[Problem statement]
Check every line of the entries that follow, and copy the ones containing "Portswigger".

(Collected data)

((

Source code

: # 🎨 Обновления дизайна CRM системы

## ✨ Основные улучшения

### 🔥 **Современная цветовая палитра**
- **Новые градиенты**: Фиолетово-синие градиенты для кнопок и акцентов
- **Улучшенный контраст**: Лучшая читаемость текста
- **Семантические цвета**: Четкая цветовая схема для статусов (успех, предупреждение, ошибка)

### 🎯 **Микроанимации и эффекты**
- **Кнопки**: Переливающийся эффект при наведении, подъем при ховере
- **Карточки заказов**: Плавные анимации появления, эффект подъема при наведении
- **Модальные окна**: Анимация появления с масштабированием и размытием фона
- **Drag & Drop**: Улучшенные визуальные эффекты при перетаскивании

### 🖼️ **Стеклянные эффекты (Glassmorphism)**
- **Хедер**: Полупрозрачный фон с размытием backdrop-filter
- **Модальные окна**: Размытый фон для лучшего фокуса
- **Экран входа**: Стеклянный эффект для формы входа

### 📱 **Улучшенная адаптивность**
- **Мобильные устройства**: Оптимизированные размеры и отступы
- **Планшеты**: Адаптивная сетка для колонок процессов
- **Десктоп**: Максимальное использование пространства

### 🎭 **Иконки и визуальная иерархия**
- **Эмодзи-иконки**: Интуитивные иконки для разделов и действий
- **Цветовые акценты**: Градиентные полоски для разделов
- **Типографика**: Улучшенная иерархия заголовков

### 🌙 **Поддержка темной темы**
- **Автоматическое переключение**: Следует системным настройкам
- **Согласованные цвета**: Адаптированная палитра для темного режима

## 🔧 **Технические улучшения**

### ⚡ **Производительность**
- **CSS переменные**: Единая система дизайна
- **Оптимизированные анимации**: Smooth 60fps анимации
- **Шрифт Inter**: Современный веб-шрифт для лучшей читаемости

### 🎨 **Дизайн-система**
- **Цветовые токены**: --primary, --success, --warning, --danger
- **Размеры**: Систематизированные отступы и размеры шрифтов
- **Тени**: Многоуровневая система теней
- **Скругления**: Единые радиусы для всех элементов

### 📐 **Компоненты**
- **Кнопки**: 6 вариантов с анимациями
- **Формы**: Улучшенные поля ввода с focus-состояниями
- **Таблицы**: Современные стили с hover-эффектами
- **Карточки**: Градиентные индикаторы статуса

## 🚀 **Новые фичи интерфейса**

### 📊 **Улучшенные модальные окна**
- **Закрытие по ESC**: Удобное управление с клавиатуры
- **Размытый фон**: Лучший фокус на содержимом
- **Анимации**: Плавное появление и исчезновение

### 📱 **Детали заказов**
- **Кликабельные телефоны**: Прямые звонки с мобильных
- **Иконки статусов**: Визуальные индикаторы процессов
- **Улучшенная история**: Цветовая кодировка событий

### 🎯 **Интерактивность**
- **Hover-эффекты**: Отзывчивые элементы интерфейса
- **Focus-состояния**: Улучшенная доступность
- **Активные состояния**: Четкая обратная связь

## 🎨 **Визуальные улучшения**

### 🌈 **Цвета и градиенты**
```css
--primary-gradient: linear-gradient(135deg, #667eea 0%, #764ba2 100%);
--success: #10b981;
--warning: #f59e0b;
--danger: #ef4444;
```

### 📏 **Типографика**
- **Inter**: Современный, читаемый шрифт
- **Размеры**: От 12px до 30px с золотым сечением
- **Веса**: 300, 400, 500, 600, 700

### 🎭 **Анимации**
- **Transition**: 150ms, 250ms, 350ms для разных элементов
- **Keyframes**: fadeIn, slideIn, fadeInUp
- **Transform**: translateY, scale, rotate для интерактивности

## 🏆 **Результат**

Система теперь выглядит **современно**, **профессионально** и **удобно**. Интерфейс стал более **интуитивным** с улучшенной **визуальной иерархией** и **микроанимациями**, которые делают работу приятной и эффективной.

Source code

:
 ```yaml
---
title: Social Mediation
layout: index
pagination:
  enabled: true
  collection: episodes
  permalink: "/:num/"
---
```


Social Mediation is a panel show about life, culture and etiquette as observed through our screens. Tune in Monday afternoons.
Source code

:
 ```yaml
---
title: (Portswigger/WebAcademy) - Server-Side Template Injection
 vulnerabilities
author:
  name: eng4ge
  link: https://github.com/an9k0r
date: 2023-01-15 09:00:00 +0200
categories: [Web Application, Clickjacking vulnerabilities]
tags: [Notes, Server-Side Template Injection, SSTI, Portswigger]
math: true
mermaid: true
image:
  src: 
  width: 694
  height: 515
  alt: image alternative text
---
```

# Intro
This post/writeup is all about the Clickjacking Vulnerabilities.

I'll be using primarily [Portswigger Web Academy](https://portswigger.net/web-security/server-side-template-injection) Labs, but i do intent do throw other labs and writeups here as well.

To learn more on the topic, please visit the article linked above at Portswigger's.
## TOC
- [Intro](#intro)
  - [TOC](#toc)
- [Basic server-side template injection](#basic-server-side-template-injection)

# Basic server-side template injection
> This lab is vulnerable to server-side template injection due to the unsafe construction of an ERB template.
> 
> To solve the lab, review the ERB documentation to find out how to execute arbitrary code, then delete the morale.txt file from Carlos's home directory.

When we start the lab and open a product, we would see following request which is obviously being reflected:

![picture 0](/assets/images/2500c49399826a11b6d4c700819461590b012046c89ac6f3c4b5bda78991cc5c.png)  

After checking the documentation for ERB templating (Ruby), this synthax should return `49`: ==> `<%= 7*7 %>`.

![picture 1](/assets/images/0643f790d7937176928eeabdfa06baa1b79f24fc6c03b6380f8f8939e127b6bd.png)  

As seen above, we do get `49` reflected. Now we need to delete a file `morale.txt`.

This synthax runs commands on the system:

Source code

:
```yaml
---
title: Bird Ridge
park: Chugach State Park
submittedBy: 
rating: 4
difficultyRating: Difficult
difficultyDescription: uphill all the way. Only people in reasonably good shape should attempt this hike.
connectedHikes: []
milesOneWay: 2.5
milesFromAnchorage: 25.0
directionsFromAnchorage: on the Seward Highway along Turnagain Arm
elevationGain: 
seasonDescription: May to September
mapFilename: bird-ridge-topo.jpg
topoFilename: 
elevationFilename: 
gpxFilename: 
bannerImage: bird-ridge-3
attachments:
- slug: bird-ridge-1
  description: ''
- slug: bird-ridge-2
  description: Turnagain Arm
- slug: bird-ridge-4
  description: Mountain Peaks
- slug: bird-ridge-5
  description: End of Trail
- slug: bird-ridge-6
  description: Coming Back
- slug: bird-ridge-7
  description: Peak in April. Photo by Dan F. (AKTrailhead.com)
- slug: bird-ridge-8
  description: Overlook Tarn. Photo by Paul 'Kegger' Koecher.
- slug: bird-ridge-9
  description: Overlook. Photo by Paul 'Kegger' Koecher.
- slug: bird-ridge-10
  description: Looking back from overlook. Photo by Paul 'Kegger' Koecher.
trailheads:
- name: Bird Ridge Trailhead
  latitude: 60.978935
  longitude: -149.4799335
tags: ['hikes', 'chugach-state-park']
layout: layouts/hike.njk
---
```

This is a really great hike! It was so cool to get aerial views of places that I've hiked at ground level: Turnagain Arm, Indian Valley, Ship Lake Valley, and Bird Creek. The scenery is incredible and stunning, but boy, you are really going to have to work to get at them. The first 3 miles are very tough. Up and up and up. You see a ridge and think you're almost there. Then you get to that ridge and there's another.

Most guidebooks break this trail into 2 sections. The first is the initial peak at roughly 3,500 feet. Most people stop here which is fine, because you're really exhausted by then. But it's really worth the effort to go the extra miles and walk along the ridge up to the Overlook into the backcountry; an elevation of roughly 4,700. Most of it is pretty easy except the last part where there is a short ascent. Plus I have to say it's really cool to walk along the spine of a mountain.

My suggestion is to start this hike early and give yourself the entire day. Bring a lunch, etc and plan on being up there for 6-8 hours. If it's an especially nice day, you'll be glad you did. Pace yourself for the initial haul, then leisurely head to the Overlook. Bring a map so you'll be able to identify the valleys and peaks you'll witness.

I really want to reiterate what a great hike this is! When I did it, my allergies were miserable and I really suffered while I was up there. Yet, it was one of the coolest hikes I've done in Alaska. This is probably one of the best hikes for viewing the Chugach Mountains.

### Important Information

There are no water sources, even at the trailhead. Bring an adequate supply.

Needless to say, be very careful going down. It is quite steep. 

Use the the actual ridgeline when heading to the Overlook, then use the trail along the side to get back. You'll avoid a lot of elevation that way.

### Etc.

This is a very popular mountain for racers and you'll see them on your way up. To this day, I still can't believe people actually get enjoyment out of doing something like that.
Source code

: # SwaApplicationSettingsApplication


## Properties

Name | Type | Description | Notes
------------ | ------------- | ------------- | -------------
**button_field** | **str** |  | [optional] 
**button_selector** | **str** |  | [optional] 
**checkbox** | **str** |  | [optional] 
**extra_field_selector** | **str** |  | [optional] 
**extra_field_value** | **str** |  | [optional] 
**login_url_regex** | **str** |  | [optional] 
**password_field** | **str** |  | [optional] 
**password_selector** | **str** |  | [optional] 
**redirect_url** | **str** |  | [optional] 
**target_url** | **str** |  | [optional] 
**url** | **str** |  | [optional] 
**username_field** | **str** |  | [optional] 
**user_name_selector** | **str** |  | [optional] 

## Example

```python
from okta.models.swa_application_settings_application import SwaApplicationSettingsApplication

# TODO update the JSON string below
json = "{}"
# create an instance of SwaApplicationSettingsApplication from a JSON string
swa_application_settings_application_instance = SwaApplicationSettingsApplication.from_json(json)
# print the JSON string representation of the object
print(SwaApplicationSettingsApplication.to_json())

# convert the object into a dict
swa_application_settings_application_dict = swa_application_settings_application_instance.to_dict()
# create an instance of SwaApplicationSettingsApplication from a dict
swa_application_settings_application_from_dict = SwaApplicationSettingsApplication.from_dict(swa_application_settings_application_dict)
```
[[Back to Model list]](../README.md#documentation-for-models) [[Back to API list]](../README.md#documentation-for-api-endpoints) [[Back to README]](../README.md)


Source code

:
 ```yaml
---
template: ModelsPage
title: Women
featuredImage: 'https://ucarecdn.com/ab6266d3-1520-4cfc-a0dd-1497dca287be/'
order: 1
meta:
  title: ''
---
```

))

[Solution to the problem]
title: (Portswigger/WebAcademy) - Server-Side Template Injection
tags: [Notes, Server-Side Template Injection, SSTI, Portswigger]
I'll be using primarily [Portswigger Web Academy](https://portswigger.net/web-security/server-side-template-injection) Labs, but i do intent do throw other labs and writeups here as well.
To learn more on the topic, please visit the article linked above at Portswigger's.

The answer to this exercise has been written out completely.